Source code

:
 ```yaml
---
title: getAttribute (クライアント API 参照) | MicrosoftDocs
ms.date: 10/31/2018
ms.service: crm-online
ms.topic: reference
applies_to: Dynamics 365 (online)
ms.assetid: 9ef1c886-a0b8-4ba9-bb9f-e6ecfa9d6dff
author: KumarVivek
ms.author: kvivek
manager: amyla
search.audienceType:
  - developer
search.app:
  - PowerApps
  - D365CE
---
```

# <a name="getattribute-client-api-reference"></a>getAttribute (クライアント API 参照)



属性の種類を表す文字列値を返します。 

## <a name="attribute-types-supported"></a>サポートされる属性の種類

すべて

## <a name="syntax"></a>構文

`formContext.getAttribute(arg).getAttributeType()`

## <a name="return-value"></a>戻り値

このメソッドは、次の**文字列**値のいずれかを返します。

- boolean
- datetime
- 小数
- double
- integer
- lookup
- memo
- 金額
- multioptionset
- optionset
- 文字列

#####

**To do:** Each line of the material that contains "name" is to be counted, and only the total stated.

**Problem solution:** 4